General searching/filtering

Each of the following methods returns a new MDContentList containing those entries for which the predicate (pred) is True.

  • match_entry(self, pred): The pred (i.e. predicate) is a callable which receives the full information on each entry in the MDContentList and returns True or False.

  • match_ctx(self, pred): The pred receives the context for each entry and returns a boolean.

  • match_page(self, pred): The pred receives the page object for each entry and returns a boolean.

  • match_doc(self, pred): The pred receives the markdown body for each entry and returns a boolean.

  • url_match(self, url_pred): The pred receives the url (relative to htdocs) for each entry and returns a boolean.

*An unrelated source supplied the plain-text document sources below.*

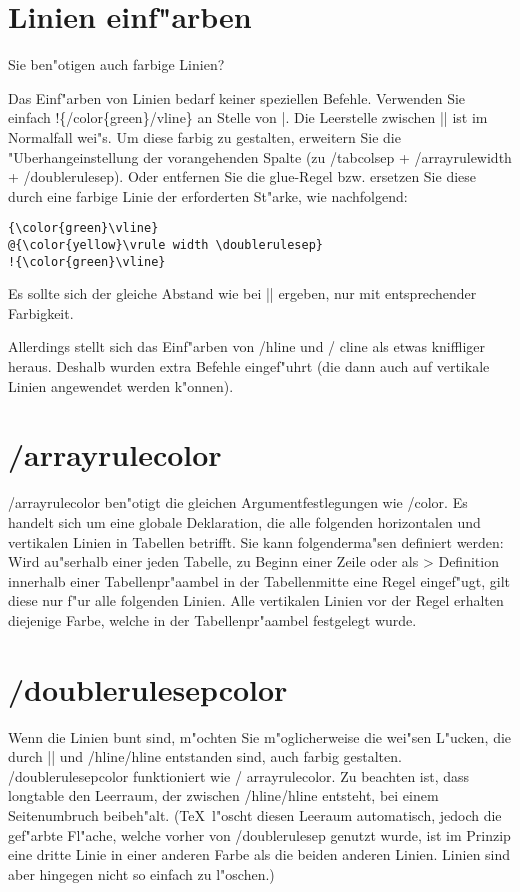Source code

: \documentclass[ngerman]{article}
\begin{document}
\section{Linien einf"arben}

Sie ben"otigen auch farbige Linien?

Das Einf"arben von Linien bedarf keiner speziellen Befehle. Verwenden Sie
einfach !\{\slash \textsf{color}\{green\}\slash \textsf{vline}\} an Stelle von |. Die Leerstelle 
zwischen || ist im Normalfall wei"s. Um diese farbig zu gestalten, erweitern Sie die 
"Uberhangeinstellung der vorangehenden Spalte (zu \slash \textsf{tabcolsep}
+ \slash \textsf{arrayrulewidth} + \slash \textsf{doublerulesep}). Oder entfernen Sie die glue-Regel 
bzw. ersetzen Sie diese durch eine farbige Linie der erforderten St"arke,
wie nachfolgend: 

\begin{verbatim}
{\color{green}\vline}
@{\color{yellow}\vrule width \doublerulesep}
!{\color{green}\vline}
\end{verbatim}

Es sollte sich der gleiche Abstand wie bei || ergeben, nur mit entsprechender Farbigkeit.

Allerdings stellt sich das Einf"arben von \slash \textsf{hline} und \slash
\textsf{cline} als etwas kniffliger heraus. Deshalb wurden extra Befehle eingef"uhrt (die dann auch 
auf vertikale Linien angewendet werden k"onnen).

\section{\slash \textsf{arrayrulecolor}}

\slash \textsf{arrayrulecolor} ben"otigt die gleichen Argumentfestlegungen
wie \slash \textsf{color}. Es handelt sich um eine globale Deklaration, die alle folgenden 
horizontalen und vertikalen Linien in Tabellen betrifft. Sie kann
folgenderma"sen definiert werden: Wird au"serhalb einer jeden Tabelle, zu Beginn einer Zeile oder 
als > Definition innerhalb einer Tabellenpr"aambel in der Tabellenmitte eine Regel eingef"ugt, gilt 
diese nur f"ur alle folgenden Linien. Alle vertikalen Linien vor der Regel erhalten diejenige Farbe, 
welche in der Tabellenpr"aambel festgelegt wurde.

\section{\slash \textsf{doublerulesepcolor}}
Wenn die Linien bunt sind, m"ochten Sie m"oglicherweise die wei"sen L"ucken, die durch || und 
\slash \textsf{hline}\slash \textsf{hline} entstanden sind, auch farbig gestalten. 
\slash \textsf{doublerulesepcolor} funktioniert wie \slash
\textsf{arrayrulecolor}. Zu beachten ist, dass \textsf{longtable} den Leerraum, der zwischen 
\slash \textsf{hline}\slash \textsf{hline} entsteht, bei einem
Seitenumbruch beibeh"alt. (\TeX\ 
l"oscht diesen Leeraum automatisch, jedoch  die gef"arbte Fl"ache, welche
vorher von \slash \textsf{doublerulesep} genutzt wurde, 
ist im Prinzip eine dritte Linie in einer anderen Farbe als die beiden 
anderen Linien. Linien sind aber hingegen nicht so einfach zu l"oschen.)
\end{document}
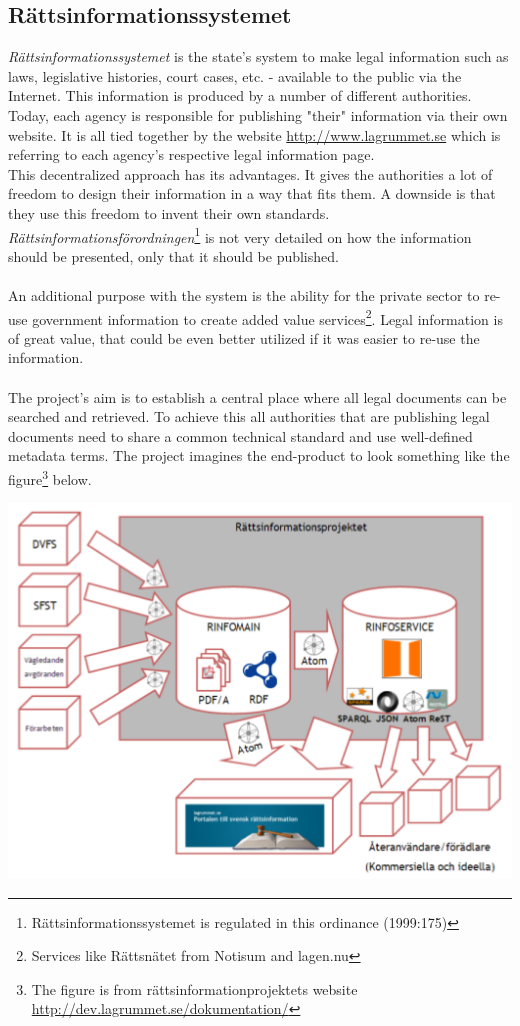 \subsection{Rättsinformationssystemet}
\textit{Rättsinformationssystemet} is the state's system to make legal information such as laws, legislative histories, court cases, etc. - available to the public via the Internet. This information is produced by a number of different authorities. Today, each agency is responsible for publishing "their" information via their own website. It is all tied together by the website \url{http://www.lagrummet.se} which is referring to each agency's respective legal information page.\\
This decentralized approach has its advantages. It gives the authorities a lot of freedom to design their information in a way that fits them. A downside is that they use this freedom to invent their own standards. \textit{Rättsinformationsförordningen}\footnote{Rättsinformationssystemet is regulated in this ordinance (1999:175)} is not very detailed on how the information should be presented, only that it should be published.\\\\
An additional purpose with the system is the ability for the private sector to re-use government information to create added value services\footnote{Services like Rättsnätet from Notisum and lagen.nu}. Legal information is of great value, that could be even better utilized if it was easier to re-use the information.\\\\
The project’s aim is to establish a central place where all legal documents can be searched and retrieved. To achieve this all authorities that are publishing legal documents need to share a common technical standard and use well-defined metadata terms.\cite{lagrumBib2} The project imagines  the end-product to look something like the figure\footnote{The figure is from rättsinformationprojektets website \url{http://dev.lagrummet.se/dokumentation/}} below. 
\begin{center}
\includegraphics[scale=0.6]{../imgs/rinfo.png}
\end{center}
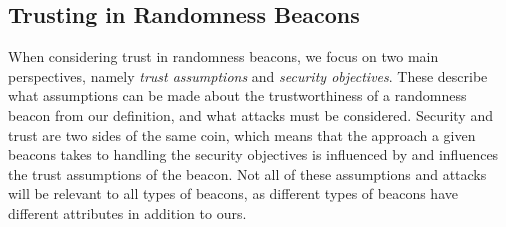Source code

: \subsection{Trusting in Randomness Beacons}
When considering trust in randomness beacons, we focus on two main perspectives, namely \emph{trust assumptions} and \emph{security objectives}.
These describe what assumptions can be made about the trustworthiness of a randomness beacon from our definition, and what attacks must be considered.
Security and trust are two sides of the same coin, which means that the approach a given beacons takes to handling the security objectives is influenced by and influences the trust assumptions of the beacon.
Not all of these assumptions and attacks will be relevant to all types of beacons, as different types of beacons have different attributes in addition to ours.

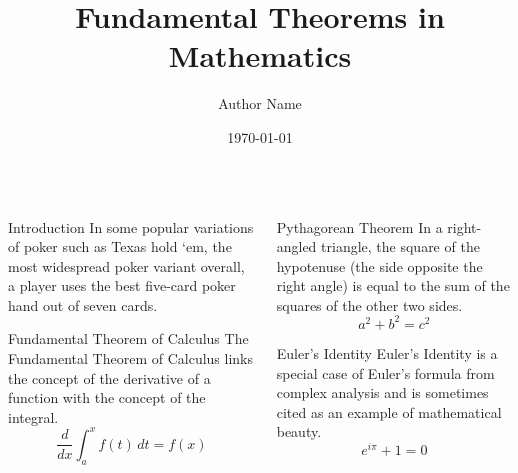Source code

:\documentclass[final]{beamer}
\title{Fundamental Theorems in Mathematics}
\author{Author Name}
\institute{Math Department, University X}
\date{\today}
\begin{document}
\begin{frame}[t]
\begin{columns}[t]

\begin{column}{.48\linewidth}
\begin{block}{Introduction}
    In some popular variations of poker such as Texas hold `em, 
    the most widespread poker variant overall, a player uses the best five-card poker hand out of seven cards.
\end{block}

\begin{block}{Fundamental Theorem of Calculus}
The Fundamental Theorem of Calculus links the concept of the derivative of a function with the concept of the integral.
\[
\frac{d}{dx} \int_a^x f(t)\, dt = f(x)
\]
\end{block}
\end{column}

\begin{column}{.48\linewidth}
\begin{block}{Pythagorean Theorem}
In a right-angled triangle, the square of the hypotenuse (the side opposite the right angle) is equal to the sum of the squares of the other two sides.
\[
a^2 + b^2 = c^2
\]
\end{block}

\begin{block}{Euler's Identity}
Euler's Identity is a special case of Euler's formula from complex analysis and is sometimes cited as an example of mathematical beauty.
\[
e^{i\pi} + 1 = 0
\]
\end{block}
\end{column}


\end{columns}
\end{frame}
\end{document}
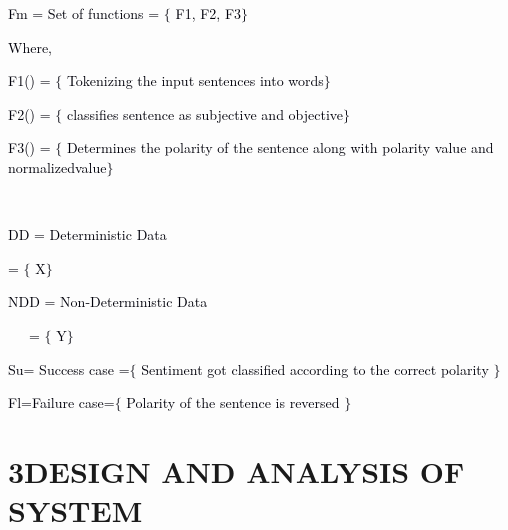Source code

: \documentclass[12pt]{article}
\begin{document}
\textcolor[HTML]{00000A}{Fm = Set of functions = $ \{ $ F1, F2, F3$ \} $ }\par

\textcolor[HTML]{00000A}{Where,}\par

\textcolor[HTML]{00000A}{F1() = $ \{ $ Tokenizing the input sentences into words$ \} $ }\par

\textcolor[HTML]{00000A}{F2() = $ \{ $ classifies sentence as subjective and objective$ \} $ }\par

\textcolor[HTML]{00000A}{F3() = $ \{ $ Determines the polarity of the sentence along with polarity value and normalized\tab  value$ \} $ }\par

\textcolor[HTML]{00000A}{\ \ \ \ \ \ \ \ \ \ \ \ \ \ \ \ \ \ \ \ \ \ \ \ \ \ \ \ \ \ \ \ \ \ \ \ \ \ \ \ \ \ \ \ \ \ \ \ \ \ \ \ \ \ \ \ \ \ \ \ \ \ \ \ \  \tab }\par

\textcolor[HTML]{00000A}{DD = Deterministic Data}\par

\textcolor[HTML]{00000A}{ \tab  = $ \{ $ X$ \} $ }\par

\textcolor[HTML]{00000A}{NDD = Non-Deterministic Data}\par

\textcolor[HTML]{00000A}{ \tab \ \ \  = $ \{ $ Y$ \} $ }\par

\textcolor[HTML]{00000A}{Su= Success case =$ \{ $  Sentiment got classified according to the correct polarity $ \} $ }\par

\textcolor[HTML]{00000A}{Fl=Failure case=$ \{ $  Polarity of the sentence is reversed $ \} $ }\par

\begin{justify}
{\fontsize{15pt}{18.0pt}\selectfont \textbf{ }\par}
\end{justify}\par

\setlength{\parskip}{12.0pt}
\begin{justify}
\textbf{ }
\end{justify}\par

\section*{3\hspace*{10pt}DESIGN AND ANALYSIS OF SYSTEM}
\end{document}
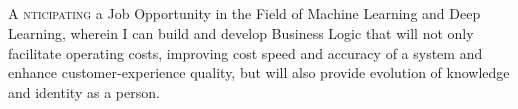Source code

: \documentclass[11pt, a4paper]{article}
\begin{document}
	\begin{center}
		\textcolor{dBlue}{{\HeaderNFont \AuthorFName}\hspace{0.7cm}{\HeaderNFont \AuthorLName}} \\
		\vspace{2pt}
		{\small \textcolor{dBlue}{\CyberPresence}}
		\vspace{-23pt}
	\end{center}
	
	\textcolor{dBlue}{
		\\ \noindent\makebox[\linewidth]{\rule{\textwidth}{2.1pt}}
		\vspace{-21pt} \\
		\noindent\makebox[\linewidth]{\rule{\paperwidth}{3.9pt}}
		\vspace{-13pt} \\
	}
	
	\lettrine{\DropCaps A \hspace{1pt}}{nticipating} a Job Opportunity in the Field of Machine Learning and Deep Learning, wherein I can build and develop Business Logic that will not only facilitate operating costs, improving cost speed and accuracy of a system and enhance customer-experience quality, but will also provide evolution of knowledge and identity as a person.
	
	\pagebreak
	\pagebreak
\end{document}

  • path_match(self, src_pred): The pred receives the path to the source document for each entry and returns a boolean.

Specialized searching/filtering

All of these return a new MDContentList object (at least by default).

  • posts(self, ordered=True): Returns a new MDContentList with those entries which are blog posts. In practice this means those with markdown sources in the posts/ or blog/ subdirectories or those which have a page.type of “post”, “blog”, “blog-entry” or “blog_entry”. Normally ordered by date (newest first), but this can be turned off by setting ordered to False.

  • not_posts(self): Returns a new MDContentList with “pages”, i.e. those entries which are not blog posts.

  • has_slug(self, sluglist), has_id(self, idlist): Entries with specific slugs/ids.

  • in_date_range(self, start, end, date_key='DATE'): Posts/pages with a date between start and end. The key for the date field can be specifed using date_key. Unless the value for date_key is either DATE or MTIME, then the key is looked for in the page variables for the entry.

  • has_taxonomy(self, haystack_keys, needles): A general search for entries belonging to a taxonomy group, such as category, tag, section or type. They haystack_keys are the page variables to examine while needles is a list of the values to look for in the values of those variables. A string value for needles is treated as a one-item list. The search is case-insensitive.

  • in_category(self, catlist): A shortcut method for self.has_taxonomy(['category', 'categories'], catlist)

  • has_tag(self, taglist): A shortcut method for self.has_taxonomy(['tag', 'tags'], taglist).

  • in_section(self, sectionlist): A shortcut method for self.has_taxonomy(['section', 'sections'], sectionlist).

  • page_match(self, match_expr, ordering=None, limit=None): This is actually quite a general matching method but does not require the caller to pass a predicate callable to it, which means that it can be employed in more varied contexts than the general methods described in the last section. A match_expr contains the filtering specification. It will be described further below. The ordering parameter, if specified, should be either title, slug, url or date, with an optional - in front to indicate reverse ordering. The date option for ordering may be followed by the preferred frontmatter date field after a colon, e.g. ordering='-date:modified_date' for a list with the most recently changed files at the top. The limit, if specified, obviously indicates the maximum number of pages to return.

  • page_match_sql(), get_db(), get_db_columns() – see “Searching/filtering using SQL” below.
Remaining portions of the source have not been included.